(Beginning of The input)

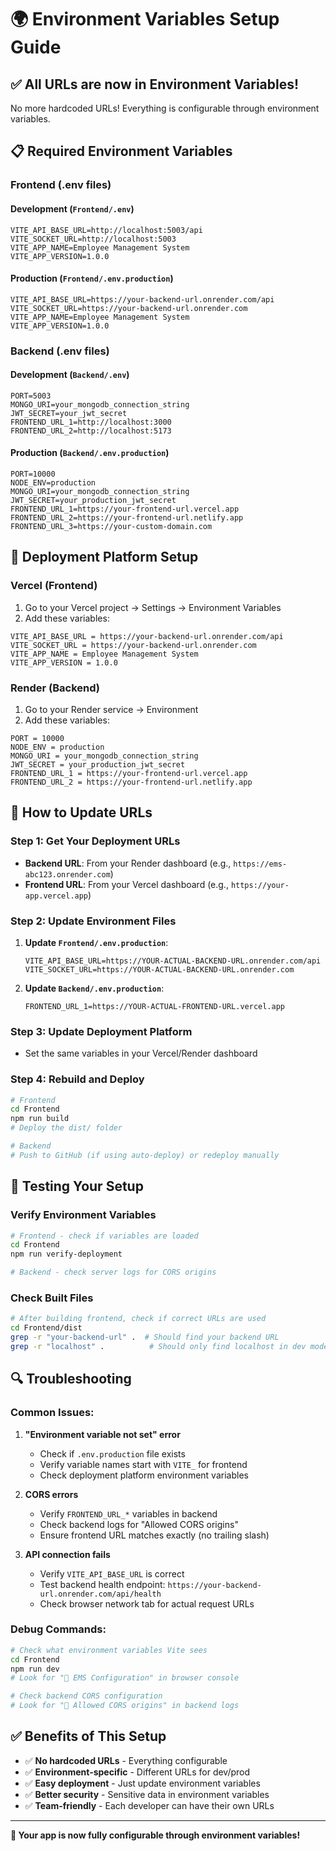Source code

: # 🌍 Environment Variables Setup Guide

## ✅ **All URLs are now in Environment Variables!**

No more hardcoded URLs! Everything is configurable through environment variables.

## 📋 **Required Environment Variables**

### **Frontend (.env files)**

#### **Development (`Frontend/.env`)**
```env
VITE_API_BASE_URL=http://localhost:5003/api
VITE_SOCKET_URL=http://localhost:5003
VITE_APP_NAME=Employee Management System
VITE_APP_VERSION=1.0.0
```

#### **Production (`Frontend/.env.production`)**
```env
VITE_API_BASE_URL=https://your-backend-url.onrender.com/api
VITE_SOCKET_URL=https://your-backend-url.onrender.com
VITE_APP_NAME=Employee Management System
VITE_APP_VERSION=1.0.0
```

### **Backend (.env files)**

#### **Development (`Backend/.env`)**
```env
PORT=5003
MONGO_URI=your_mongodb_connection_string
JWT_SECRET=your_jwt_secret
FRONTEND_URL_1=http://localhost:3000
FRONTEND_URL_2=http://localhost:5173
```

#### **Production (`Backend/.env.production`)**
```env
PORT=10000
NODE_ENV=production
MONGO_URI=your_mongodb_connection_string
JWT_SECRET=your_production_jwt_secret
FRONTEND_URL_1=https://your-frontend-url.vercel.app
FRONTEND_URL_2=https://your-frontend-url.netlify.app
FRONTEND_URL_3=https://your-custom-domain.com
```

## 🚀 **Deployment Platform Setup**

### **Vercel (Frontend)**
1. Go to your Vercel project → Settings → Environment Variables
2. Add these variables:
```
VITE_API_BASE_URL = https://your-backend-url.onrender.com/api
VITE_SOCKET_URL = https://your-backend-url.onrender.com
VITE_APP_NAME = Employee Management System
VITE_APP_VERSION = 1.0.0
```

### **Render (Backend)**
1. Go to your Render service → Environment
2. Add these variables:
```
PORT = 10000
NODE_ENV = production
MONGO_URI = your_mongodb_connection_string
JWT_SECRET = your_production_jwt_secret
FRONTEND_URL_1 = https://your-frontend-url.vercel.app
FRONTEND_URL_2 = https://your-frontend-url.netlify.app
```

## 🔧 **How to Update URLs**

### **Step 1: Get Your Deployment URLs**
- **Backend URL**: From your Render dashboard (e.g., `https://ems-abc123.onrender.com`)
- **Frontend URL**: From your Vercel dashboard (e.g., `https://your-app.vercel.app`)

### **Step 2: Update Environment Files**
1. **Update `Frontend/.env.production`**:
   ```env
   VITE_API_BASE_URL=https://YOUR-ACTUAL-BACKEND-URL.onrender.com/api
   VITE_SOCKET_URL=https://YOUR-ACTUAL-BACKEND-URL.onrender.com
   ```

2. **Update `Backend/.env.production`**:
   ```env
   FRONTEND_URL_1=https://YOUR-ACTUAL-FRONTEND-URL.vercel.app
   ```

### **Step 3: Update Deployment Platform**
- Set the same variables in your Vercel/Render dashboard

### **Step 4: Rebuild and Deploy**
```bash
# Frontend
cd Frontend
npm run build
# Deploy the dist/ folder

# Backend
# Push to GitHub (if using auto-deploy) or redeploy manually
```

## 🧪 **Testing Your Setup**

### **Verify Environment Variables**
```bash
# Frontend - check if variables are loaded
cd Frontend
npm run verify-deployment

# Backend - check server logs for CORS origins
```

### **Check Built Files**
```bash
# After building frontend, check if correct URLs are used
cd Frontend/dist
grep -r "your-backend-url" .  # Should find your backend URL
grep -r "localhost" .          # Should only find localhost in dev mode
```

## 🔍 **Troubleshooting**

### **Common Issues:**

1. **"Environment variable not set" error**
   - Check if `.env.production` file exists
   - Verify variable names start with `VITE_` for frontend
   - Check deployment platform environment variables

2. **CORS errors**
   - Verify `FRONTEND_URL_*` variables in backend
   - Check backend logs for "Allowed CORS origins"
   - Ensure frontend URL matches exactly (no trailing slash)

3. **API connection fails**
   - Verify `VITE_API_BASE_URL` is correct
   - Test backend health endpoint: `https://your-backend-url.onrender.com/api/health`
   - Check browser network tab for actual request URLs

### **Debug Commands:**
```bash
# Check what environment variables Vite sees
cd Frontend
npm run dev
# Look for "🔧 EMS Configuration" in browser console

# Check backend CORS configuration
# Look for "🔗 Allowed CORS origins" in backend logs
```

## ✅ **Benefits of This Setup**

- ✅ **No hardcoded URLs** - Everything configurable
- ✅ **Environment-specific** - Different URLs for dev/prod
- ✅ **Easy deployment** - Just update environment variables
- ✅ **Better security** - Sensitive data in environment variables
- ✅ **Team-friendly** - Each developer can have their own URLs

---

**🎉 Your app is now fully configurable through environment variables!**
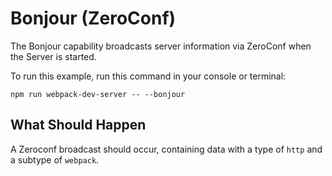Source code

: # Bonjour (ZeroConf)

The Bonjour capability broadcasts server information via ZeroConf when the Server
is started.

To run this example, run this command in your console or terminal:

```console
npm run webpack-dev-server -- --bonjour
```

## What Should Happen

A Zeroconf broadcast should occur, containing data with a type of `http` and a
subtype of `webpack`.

(End of The input)
(Beginning of The input)

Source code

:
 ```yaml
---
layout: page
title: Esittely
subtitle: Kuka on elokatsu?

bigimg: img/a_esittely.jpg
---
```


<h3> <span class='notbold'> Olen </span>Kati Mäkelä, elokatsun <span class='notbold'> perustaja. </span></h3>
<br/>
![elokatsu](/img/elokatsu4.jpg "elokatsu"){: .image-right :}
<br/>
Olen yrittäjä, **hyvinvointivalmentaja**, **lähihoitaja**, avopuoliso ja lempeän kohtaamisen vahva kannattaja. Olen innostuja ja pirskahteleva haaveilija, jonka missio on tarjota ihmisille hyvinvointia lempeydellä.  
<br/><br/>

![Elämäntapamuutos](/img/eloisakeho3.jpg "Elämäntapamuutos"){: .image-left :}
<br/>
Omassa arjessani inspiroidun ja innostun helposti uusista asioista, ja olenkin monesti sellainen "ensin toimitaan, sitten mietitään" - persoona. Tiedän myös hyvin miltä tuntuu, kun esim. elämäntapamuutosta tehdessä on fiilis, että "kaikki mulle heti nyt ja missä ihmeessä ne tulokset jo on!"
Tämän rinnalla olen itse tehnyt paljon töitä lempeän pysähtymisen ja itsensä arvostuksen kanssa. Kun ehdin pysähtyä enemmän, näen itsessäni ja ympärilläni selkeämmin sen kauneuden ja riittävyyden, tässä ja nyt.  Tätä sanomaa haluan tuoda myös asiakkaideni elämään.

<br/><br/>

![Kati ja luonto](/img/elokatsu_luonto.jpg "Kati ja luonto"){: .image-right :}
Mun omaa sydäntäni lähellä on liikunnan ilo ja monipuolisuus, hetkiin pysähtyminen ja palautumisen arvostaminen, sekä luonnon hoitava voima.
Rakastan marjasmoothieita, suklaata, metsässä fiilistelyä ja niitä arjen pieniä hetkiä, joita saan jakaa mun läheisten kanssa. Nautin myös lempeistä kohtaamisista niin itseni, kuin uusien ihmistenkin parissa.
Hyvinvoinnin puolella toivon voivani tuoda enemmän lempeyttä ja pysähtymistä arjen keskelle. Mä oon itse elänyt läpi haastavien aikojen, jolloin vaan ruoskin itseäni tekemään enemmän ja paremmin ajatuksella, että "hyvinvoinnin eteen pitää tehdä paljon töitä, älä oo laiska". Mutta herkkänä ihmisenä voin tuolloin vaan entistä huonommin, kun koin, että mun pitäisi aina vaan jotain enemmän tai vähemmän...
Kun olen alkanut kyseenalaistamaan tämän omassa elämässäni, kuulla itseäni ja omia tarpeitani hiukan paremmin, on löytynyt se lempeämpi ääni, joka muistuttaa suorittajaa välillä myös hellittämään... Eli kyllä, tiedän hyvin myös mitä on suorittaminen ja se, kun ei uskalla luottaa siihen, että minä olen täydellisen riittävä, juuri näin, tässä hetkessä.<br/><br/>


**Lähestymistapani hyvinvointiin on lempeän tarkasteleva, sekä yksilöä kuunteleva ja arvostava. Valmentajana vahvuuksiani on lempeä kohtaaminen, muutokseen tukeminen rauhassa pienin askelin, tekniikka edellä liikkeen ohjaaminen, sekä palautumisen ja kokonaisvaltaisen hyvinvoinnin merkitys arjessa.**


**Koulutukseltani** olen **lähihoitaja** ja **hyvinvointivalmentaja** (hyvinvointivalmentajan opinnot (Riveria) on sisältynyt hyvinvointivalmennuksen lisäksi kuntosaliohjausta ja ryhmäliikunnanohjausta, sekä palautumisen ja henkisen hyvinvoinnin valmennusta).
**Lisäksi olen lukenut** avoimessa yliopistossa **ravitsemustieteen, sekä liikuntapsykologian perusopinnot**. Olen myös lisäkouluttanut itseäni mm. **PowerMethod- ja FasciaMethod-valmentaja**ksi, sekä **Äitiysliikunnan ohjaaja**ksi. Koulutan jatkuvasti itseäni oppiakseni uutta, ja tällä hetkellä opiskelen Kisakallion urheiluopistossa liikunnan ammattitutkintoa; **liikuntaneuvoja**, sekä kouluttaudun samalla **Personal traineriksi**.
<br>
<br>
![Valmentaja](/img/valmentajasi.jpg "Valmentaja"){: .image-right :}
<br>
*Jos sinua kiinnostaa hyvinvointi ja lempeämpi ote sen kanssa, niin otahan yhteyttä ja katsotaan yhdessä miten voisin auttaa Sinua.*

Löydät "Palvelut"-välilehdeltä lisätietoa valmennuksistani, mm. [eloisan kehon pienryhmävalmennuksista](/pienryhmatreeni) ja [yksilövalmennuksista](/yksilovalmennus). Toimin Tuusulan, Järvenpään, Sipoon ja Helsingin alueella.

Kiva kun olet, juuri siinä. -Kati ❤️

(End of The input)

Problem to solve:
From the records above, transcribe without alteration every line from the one with "ja Helsingin alueella." to the one with "Kiva kun olet, juuri siinä. -Kati ❤️", inclusive.

Solution to this problem:
Löydät "Palvelut"-välilehdeltä lisätietoa valmennuksistani, mm. [eloisan kehon pienryhmävalmennuksista](/pienryhmatreeni) ja [yksilövalmennuksista](/yksilovalmennus). Toimin Tuusulan, Järvenpään, Sipoon ja Helsingin alueella.

Kiva kun olet, juuri siinä. -Kati ❤️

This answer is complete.